- INPUT:
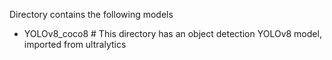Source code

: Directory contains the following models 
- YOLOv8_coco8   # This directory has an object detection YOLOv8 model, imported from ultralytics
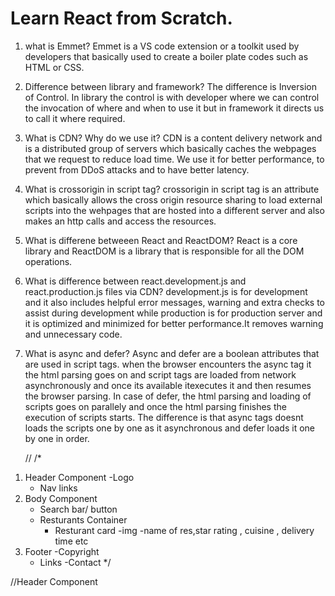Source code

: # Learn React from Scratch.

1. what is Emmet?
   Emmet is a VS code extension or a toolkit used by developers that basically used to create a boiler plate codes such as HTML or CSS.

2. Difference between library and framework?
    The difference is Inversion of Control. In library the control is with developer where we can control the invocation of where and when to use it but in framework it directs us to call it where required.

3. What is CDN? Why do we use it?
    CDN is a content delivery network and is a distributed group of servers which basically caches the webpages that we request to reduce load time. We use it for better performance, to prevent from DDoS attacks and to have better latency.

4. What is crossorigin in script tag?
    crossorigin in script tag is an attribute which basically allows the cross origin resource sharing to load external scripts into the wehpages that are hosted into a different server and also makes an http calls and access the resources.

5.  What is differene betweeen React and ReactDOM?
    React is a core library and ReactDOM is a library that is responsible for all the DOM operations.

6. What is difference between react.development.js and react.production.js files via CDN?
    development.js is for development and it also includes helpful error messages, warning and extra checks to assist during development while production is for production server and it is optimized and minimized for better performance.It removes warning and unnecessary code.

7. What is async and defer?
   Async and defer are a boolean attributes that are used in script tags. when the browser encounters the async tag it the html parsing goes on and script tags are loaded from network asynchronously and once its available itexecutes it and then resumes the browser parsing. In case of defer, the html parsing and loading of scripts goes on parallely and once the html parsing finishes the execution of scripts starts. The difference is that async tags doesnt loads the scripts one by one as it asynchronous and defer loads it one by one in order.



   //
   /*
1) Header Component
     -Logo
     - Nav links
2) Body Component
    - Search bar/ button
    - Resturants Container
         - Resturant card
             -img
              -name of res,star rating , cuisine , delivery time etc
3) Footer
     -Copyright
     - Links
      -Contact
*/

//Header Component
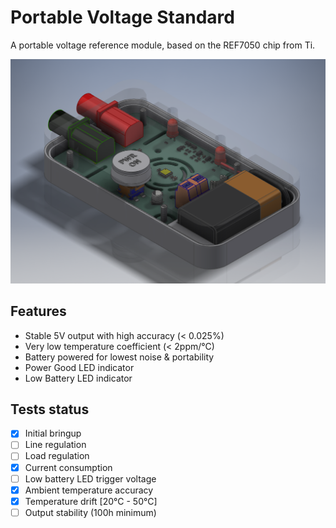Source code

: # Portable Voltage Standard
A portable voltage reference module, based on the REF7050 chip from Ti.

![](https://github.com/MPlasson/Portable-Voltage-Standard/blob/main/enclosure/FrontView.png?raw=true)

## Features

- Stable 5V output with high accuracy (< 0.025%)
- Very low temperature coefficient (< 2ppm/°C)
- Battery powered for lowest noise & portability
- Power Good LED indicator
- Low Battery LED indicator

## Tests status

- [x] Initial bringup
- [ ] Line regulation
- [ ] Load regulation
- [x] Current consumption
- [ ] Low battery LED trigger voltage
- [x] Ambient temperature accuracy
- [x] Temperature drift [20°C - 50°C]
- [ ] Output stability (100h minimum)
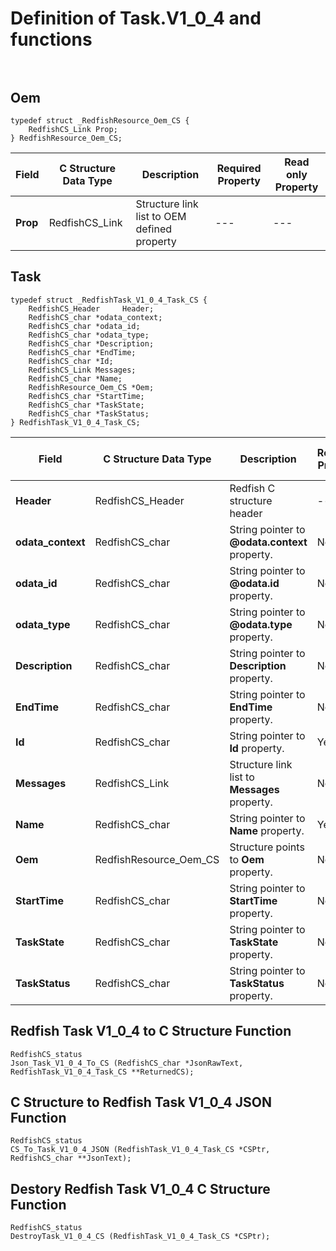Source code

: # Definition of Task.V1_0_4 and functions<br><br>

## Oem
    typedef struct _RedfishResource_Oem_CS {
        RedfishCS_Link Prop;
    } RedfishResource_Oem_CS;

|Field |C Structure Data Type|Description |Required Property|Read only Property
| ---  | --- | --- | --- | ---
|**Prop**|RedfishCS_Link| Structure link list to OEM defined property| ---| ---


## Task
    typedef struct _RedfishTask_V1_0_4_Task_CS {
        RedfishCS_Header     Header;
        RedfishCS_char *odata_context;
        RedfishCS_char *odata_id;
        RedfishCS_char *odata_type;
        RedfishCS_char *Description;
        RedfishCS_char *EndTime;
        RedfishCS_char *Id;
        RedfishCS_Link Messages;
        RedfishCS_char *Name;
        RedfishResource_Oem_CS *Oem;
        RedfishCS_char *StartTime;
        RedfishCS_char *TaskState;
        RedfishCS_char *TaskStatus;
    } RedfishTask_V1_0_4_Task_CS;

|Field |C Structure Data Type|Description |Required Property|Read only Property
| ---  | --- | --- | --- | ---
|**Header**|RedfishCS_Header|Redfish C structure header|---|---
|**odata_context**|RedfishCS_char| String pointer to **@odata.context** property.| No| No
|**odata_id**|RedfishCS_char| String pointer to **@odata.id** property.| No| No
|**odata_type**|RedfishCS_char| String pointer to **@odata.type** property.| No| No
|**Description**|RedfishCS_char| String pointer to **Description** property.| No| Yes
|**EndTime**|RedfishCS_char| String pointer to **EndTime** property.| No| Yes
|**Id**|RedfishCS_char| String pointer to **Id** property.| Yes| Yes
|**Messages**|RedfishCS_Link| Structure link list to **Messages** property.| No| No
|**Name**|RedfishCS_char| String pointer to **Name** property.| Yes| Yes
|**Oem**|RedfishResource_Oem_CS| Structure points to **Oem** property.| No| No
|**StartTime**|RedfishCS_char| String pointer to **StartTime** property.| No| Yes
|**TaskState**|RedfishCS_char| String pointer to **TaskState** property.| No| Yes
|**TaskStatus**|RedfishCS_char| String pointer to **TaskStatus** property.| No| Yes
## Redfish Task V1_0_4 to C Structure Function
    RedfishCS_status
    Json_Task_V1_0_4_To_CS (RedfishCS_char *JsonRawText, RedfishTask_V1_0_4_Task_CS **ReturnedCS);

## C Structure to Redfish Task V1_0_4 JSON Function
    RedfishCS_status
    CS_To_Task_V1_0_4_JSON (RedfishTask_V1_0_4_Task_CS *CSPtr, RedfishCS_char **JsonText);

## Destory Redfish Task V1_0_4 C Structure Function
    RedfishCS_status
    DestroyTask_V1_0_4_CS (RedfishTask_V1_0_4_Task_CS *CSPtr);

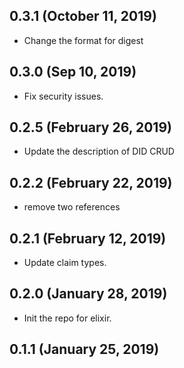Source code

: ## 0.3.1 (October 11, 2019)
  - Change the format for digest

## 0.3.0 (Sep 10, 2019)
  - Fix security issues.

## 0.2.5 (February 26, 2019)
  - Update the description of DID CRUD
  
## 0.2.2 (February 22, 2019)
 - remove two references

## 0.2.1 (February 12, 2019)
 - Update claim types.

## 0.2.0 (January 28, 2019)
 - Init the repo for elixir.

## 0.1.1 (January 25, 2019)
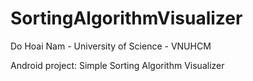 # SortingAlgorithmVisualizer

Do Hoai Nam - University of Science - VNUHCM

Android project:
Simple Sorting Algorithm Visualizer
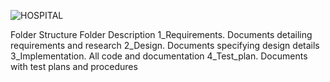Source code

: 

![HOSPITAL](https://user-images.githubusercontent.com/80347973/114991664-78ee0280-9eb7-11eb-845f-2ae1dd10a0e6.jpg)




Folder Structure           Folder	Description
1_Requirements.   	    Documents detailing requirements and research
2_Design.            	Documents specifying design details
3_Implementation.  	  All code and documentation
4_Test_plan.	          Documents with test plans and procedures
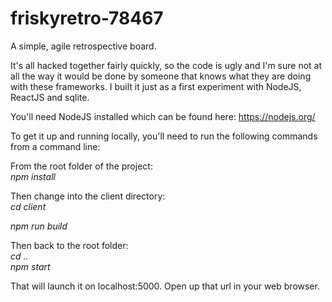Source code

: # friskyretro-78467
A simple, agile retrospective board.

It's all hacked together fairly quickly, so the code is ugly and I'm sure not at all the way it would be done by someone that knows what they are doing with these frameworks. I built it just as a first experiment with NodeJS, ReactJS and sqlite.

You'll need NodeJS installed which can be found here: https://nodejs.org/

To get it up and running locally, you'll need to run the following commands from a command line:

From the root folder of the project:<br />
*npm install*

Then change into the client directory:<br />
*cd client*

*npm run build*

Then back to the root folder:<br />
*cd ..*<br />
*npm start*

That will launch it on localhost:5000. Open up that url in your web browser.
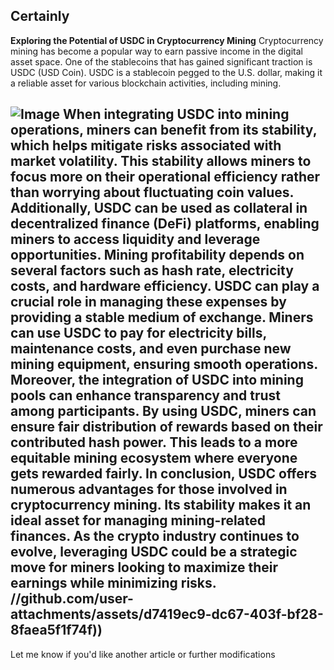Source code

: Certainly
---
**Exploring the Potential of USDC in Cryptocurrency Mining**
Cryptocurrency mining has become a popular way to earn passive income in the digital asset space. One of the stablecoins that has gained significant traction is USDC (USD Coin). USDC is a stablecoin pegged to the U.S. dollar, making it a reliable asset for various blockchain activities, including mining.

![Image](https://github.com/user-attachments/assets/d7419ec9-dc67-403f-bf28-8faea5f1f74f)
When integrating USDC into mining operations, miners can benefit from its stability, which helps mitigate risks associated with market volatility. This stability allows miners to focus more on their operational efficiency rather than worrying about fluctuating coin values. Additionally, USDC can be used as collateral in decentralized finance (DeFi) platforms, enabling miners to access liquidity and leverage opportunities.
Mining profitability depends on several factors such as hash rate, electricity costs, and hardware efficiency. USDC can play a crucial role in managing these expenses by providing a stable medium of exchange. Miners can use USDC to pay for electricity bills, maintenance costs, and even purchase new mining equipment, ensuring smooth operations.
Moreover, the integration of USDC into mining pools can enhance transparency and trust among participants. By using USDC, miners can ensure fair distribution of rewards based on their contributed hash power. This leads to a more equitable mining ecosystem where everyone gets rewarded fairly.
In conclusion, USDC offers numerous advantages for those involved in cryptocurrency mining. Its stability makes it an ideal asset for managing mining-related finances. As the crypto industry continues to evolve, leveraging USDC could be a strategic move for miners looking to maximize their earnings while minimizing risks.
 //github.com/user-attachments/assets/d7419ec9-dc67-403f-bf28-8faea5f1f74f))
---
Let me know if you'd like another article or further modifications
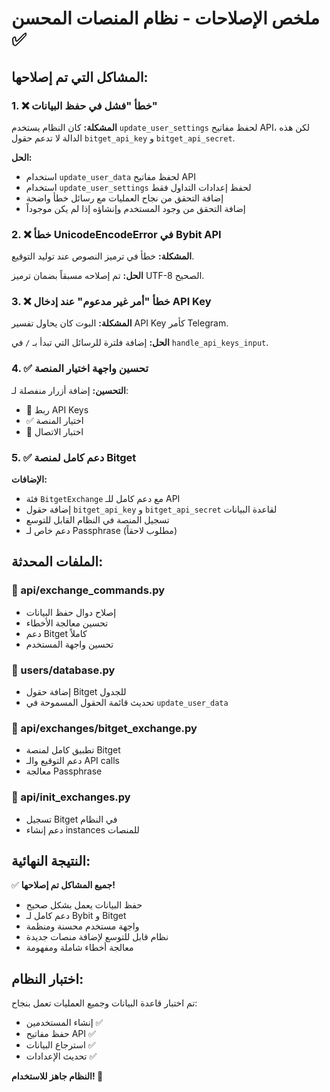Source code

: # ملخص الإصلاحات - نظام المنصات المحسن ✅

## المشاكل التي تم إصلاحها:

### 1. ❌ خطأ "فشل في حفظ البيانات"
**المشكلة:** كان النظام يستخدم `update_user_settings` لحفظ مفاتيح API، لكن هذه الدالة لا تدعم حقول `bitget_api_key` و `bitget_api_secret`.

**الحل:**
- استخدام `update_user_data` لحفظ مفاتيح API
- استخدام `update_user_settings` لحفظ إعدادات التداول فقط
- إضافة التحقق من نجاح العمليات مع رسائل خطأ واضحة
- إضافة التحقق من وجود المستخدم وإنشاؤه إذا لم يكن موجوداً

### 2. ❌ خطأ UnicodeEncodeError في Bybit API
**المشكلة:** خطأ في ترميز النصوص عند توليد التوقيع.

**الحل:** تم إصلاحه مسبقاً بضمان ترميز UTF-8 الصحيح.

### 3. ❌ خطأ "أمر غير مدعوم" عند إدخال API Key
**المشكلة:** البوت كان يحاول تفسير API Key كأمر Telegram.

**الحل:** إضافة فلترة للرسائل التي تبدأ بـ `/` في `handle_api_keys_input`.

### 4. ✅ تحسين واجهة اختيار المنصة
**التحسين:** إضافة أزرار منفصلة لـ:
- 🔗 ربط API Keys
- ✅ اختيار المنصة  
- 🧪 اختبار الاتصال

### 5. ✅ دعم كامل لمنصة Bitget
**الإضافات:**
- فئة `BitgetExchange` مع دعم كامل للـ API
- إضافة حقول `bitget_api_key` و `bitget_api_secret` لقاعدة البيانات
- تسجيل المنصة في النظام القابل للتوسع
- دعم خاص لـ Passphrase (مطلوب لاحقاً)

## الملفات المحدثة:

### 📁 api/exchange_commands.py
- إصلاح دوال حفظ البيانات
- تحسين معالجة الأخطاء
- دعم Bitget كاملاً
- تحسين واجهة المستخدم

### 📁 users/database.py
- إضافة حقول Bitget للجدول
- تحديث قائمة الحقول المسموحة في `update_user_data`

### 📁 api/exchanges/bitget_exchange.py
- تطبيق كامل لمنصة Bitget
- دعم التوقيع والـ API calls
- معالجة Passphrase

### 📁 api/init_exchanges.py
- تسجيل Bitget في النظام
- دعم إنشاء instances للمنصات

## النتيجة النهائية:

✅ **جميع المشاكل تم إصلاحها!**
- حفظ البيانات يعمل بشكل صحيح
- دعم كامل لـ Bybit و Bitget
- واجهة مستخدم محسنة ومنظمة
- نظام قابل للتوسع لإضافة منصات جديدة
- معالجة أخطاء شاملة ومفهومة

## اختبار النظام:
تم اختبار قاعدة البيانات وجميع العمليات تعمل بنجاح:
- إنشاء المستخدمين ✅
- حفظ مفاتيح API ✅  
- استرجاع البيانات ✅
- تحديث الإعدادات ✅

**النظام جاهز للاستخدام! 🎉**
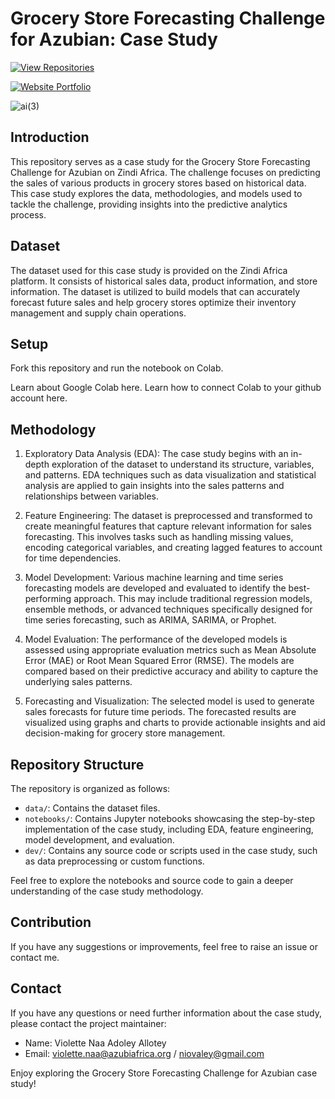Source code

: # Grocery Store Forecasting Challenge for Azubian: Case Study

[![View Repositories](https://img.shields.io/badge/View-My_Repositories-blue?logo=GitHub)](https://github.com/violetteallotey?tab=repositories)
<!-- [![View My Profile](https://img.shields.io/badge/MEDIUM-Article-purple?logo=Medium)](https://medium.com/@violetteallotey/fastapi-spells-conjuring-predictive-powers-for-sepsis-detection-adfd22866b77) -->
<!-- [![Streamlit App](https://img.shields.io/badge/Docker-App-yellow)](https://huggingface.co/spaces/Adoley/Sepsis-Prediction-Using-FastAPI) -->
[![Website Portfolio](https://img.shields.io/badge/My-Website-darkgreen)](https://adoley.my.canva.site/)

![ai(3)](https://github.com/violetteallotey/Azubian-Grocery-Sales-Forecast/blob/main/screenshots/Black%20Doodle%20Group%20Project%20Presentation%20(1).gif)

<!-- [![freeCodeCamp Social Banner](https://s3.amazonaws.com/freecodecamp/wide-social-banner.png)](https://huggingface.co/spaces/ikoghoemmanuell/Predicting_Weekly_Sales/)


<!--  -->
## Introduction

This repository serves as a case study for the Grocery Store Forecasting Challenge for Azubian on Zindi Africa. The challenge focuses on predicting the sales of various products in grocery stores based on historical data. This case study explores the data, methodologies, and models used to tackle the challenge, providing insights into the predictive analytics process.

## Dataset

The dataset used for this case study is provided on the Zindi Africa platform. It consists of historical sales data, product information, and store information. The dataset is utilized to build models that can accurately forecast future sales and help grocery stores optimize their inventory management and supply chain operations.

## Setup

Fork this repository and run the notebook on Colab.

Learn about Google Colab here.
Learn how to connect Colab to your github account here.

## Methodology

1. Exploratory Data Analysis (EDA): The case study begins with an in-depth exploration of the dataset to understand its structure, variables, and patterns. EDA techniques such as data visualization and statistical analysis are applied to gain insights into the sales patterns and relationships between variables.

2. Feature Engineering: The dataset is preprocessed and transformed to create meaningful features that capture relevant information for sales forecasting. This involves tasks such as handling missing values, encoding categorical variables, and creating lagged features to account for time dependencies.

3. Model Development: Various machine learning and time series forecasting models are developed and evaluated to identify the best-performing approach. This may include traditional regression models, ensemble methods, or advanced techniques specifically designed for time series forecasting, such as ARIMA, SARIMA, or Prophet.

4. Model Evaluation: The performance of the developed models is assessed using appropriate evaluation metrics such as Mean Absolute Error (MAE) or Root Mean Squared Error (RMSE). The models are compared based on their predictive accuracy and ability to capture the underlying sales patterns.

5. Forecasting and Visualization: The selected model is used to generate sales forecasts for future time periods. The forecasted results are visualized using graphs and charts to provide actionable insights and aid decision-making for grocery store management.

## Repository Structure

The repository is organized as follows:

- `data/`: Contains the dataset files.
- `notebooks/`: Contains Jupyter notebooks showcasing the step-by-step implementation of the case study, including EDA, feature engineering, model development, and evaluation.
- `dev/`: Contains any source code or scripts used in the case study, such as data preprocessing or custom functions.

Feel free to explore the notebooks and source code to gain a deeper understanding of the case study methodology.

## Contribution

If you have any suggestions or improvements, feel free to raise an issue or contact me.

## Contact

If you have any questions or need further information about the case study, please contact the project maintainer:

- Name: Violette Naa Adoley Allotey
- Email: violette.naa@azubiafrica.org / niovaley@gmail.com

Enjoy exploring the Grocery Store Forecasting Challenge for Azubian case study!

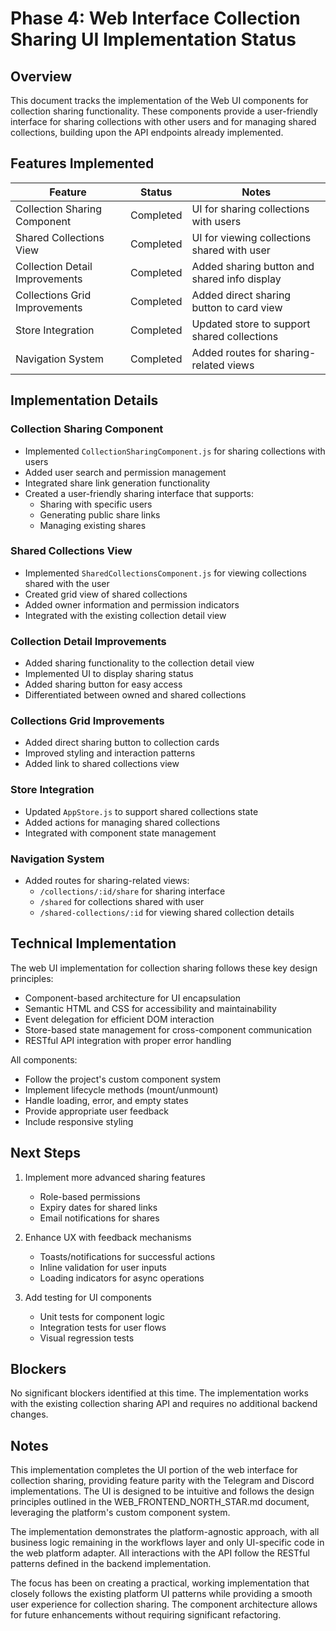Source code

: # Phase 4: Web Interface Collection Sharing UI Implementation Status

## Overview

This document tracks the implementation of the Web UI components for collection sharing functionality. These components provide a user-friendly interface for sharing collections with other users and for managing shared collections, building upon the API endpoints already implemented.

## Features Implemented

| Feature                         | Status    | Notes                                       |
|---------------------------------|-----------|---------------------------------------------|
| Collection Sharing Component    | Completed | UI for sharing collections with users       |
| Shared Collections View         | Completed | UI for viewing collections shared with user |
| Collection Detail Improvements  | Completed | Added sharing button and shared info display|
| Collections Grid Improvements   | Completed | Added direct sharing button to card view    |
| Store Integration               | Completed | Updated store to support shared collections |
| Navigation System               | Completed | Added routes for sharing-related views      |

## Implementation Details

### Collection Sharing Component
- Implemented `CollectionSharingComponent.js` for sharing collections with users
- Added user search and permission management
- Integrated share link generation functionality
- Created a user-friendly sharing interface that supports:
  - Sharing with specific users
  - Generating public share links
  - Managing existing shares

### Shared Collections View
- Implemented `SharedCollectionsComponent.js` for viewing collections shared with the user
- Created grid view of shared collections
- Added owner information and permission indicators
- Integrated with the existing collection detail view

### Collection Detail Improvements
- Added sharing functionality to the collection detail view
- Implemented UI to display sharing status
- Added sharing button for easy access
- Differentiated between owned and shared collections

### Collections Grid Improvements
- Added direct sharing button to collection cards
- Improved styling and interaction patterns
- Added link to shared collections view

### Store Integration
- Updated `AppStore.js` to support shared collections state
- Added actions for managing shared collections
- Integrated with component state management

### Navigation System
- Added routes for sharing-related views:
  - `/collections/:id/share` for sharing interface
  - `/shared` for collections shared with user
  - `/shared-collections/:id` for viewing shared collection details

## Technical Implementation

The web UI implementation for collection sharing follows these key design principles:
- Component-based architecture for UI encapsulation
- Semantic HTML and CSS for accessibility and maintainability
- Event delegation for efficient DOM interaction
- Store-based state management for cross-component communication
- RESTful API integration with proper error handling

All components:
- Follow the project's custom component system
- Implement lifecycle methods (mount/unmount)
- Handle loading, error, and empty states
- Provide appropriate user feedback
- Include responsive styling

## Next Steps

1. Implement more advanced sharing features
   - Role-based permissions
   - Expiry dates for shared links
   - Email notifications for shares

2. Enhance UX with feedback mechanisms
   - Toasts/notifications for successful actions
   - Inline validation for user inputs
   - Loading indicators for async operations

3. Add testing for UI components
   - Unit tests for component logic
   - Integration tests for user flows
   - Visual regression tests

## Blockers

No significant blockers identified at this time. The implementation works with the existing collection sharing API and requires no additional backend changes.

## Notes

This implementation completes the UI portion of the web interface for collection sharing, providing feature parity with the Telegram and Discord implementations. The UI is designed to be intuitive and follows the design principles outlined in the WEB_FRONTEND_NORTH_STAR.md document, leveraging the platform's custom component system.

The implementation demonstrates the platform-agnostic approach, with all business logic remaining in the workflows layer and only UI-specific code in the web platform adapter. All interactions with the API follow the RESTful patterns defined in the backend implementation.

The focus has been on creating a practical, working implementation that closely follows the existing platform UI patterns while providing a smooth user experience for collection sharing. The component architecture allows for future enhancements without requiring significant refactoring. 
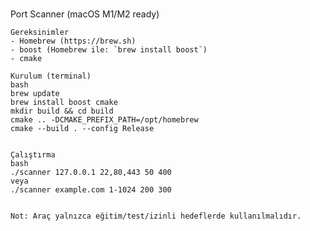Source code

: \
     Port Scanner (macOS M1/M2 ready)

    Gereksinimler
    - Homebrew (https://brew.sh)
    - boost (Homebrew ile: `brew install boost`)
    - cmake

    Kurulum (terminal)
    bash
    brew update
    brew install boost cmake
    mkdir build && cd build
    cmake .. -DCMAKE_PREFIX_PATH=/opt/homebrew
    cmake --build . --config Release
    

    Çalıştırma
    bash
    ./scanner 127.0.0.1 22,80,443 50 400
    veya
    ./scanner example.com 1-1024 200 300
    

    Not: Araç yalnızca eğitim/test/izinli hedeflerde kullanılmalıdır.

- INSTRUCTIONS FOR THE TASK:
Return every line of the preceding records in which the word "fairly" appears.

- RESULT OF THE EXERCISE:
It's all hacked together fairly quickly, so the code is ugly and I'm sure not at all the way it would be done by someone that knows what they are doing with these frameworks. I built it just as a first experiment with NodeJS, ReactJS and sqlite.
Moreover, the integration of USDC into mining pools can enhance transparency and trust among participants. By using USDC, miners can ensure fair distribution of rewards based on their contributed hash power. This leads to a more equitable mining ecosystem where everyone gets rewarded fairly.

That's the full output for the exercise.